24. 24 How PCI Works: Installing A New Device  Once a new device has been inserted into a PCI slot on the motherboard 1.Operating System Basic Input/Output System (BIOS) initiates Plug and Play (PnP) BIOS. 2.PnP BIOS scans the PCI bus for any new hardware connected to the bus. If new hardware is found, it will ask for identification. 3.The device will respond with its identification and send its device ID to the BIOS through the bus. 4.PnP checks the Extended System Configuration Data (ESCD) to make sure the configuration data already exists for the card. (If the card is new, then there will be no data for it.)

25. 25 New Device Cont… 5.PnP will assign an Interrupt Request Line, Direct Memory Access, memory address and Input/Output settings to the card, then stores the information in the ESCD. 6.When the Windows software loads, it will check the PCI bus and the ESCD to see if there is new hardware. Windows will alert the user that new hardware has been found if there is new hardware installed and will also identify the hardware. 7.Windows will determine the device and attempt to install its driver. The operating system may ask the user to insert a disk containing the driver or direct it to where the driver is located. In the event that Windows is unable to determine what the device is, it will provide a dialog window so the user can identify the hardware and load its driver.

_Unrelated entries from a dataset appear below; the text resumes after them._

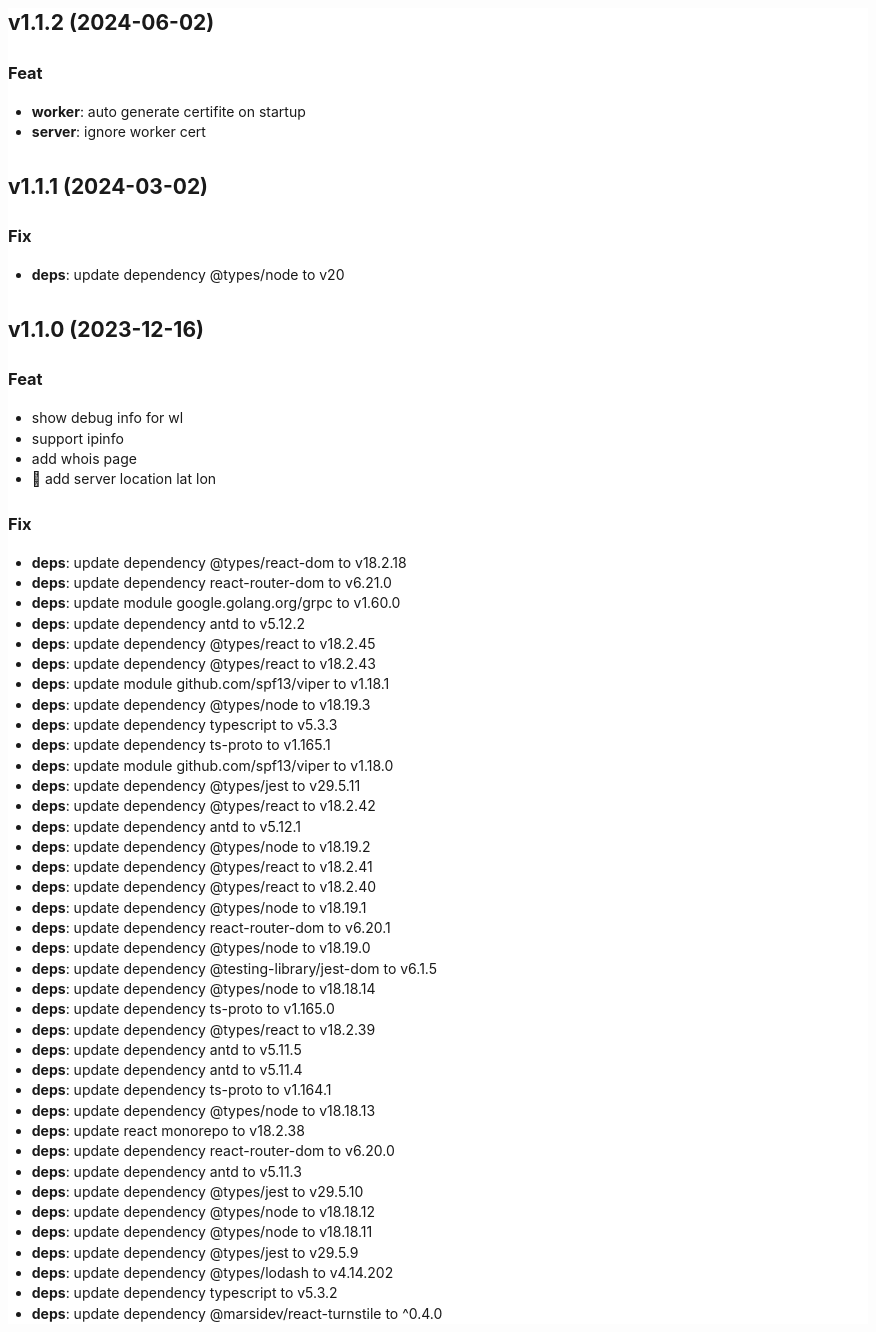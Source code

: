 ## v1.1.2 (2024-06-02)

### Feat

- **worker**: auto generate certifite on startup
- **server**: ignore worker cert

## v1.1.1 (2024-03-02)

### Fix

- **deps**: update dependency @types/node to v20

## v1.1.0 (2023-12-16)

### Feat

- show debug info for wl
- support ipinfo
- add whois page
- 🎸 add server location lat lon

### Fix

- **deps**: update dependency @types/react-dom to v18.2.18
- **deps**: update dependency react-router-dom to v6.21.0
- **deps**: update module google.golang.org/grpc to v1.60.0
- **deps**: update dependency antd to v5.12.2
- **deps**: update dependency @types/react to v18.2.45
- **deps**: update dependency @types/react to v18.2.43
- **deps**: update module github.com/spf13/viper to v1.18.1
- **deps**: update dependency @types/node to v18.19.3
- **deps**: update dependency typescript to v5.3.3
- **deps**: update dependency ts-proto to v1.165.1
- **deps**: update module github.com/spf13/viper to v1.18.0
- **deps**: update dependency @types/jest to v29.5.11
- **deps**: update dependency @types/react to v18.2.42
- **deps**: update dependency antd to v5.12.1
- **deps**: update dependency @types/node to v18.19.2
- **deps**: update dependency @types/react to v18.2.41
- **deps**: update dependency @types/react to v18.2.40
- **deps**: update dependency @types/node to v18.19.1
- **deps**: update dependency react-router-dom to v6.20.1
- **deps**: update dependency @types/node to v18.19.0
- **deps**: update dependency @testing-library/jest-dom to v6.1.5
- **deps**: update dependency @types/node to v18.18.14
- **deps**: update dependency ts-proto to v1.165.0
- **deps**: update dependency @types/react to v18.2.39
- **deps**: update dependency antd to v5.11.5
- **deps**: update dependency antd to v5.11.4
- **deps**: update dependency ts-proto to v1.164.1
- **deps**: update dependency @types/node to v18.18.13
- **deps**: update react monorepo to v18.2.38
- **deps**: update dependency react-router-dom to v6.20.0
- **deps**: update dependency antd to v5.11.3
- **deps**: update dependency @types/jest to v29.5.10
- **deps**: update dependency @types/node to v18.18.12
- **deps**: update dependency @types/node to v18.18.11
- **deps**: update dependency @types/jest to v29.5.9
- **deps**: update dependency @types/lodash to v4.14.202
- **deps**: update dependency typescript to v5.3.2
- **deps**: update dependency @marsidev/react-turnstile to ^0.4.0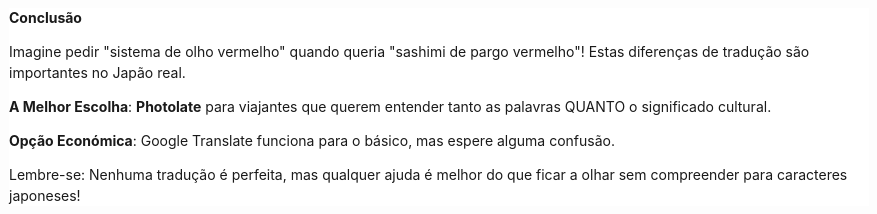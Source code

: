 **Conclusão**

Imagine pedir "sistema de olho vermelho" quando queria "sashimi de pargo vermelho"! Estas diferenças de tradução são importantes no Japão real.

**A Melhor Escolha**: **<LocalLink to="/" target="_blank">Photolate</LocalLink>** para viajantes que querem entender tanto as palavras QUANTO o significado cultural.

**Opção Económica**: Google Translate funciona para o básico, mas espere alguma confusão.

Lembre-se: Nenhuma tradução é perfeita, mas qualquer ajuda é melhor do que ficar a olhar sem compreender para caracteres japoneses!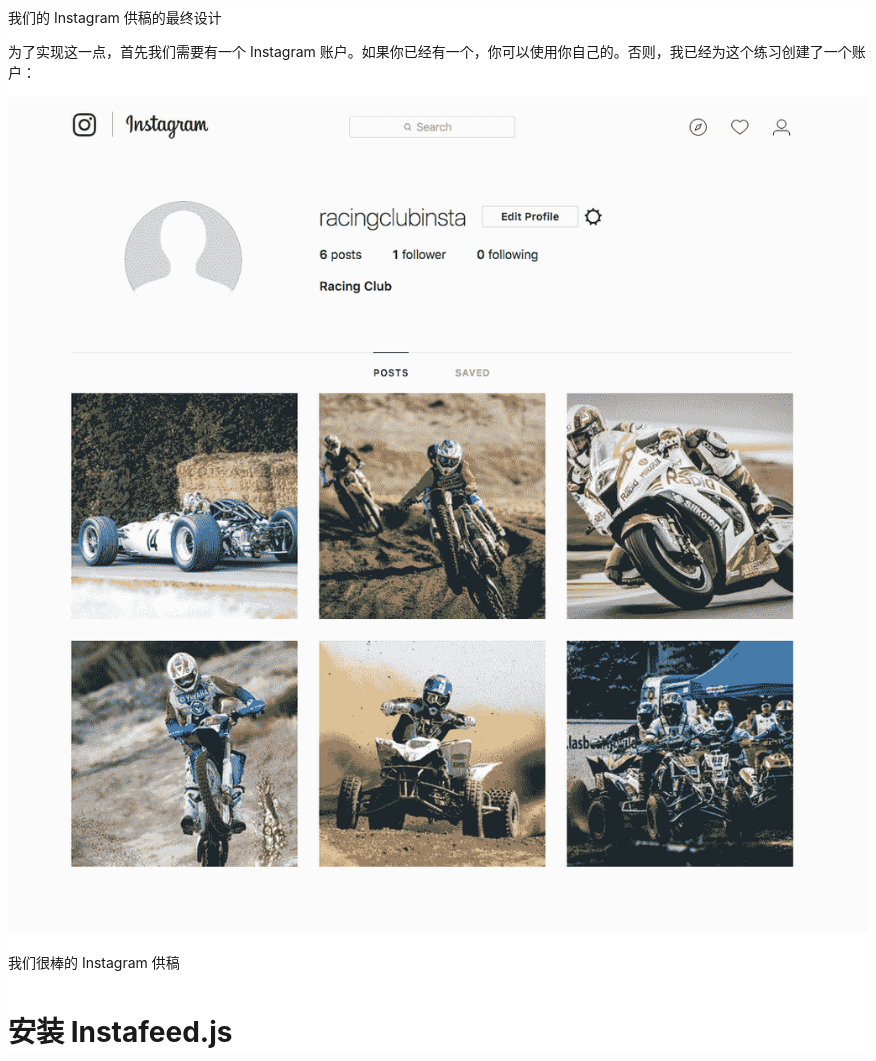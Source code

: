 
我们的 Instagram 供稿的最终设计

为了实现这一点，首先我们需要有一个 Instagram 账户。如果你已经有一个，你可以使用你自己的。否则，我已经为这个练习创建了一个账户：

![](img/103d30e4-70b8-4740-9611-7a8a0c205485.png)

我们很棒的 Instagram 供稿

# 安装 Instafeed.js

26. 26 How a Device Works Example: PCI-based sound card 1.The sound card will convert the analog signal to a digital signal. 2.The digital audio data carried across the PCI bus to the bus controller, which determines which device on the PCI device has the priority to send data to the central processing unit (CPU) and whether the data will go directly to the CPU or to the system memory. 3.If the sound card is in recording mode, the bus controller will assign a high priority to the data coming from the sound card. It will send the sound cards data over the bus bridge to the system bus. 4.The system bus will save the data in system memory. When the recording is complete, then it will be up to the user to save the data from the sound card on either the hard drive, or will remain in memory for additional processing.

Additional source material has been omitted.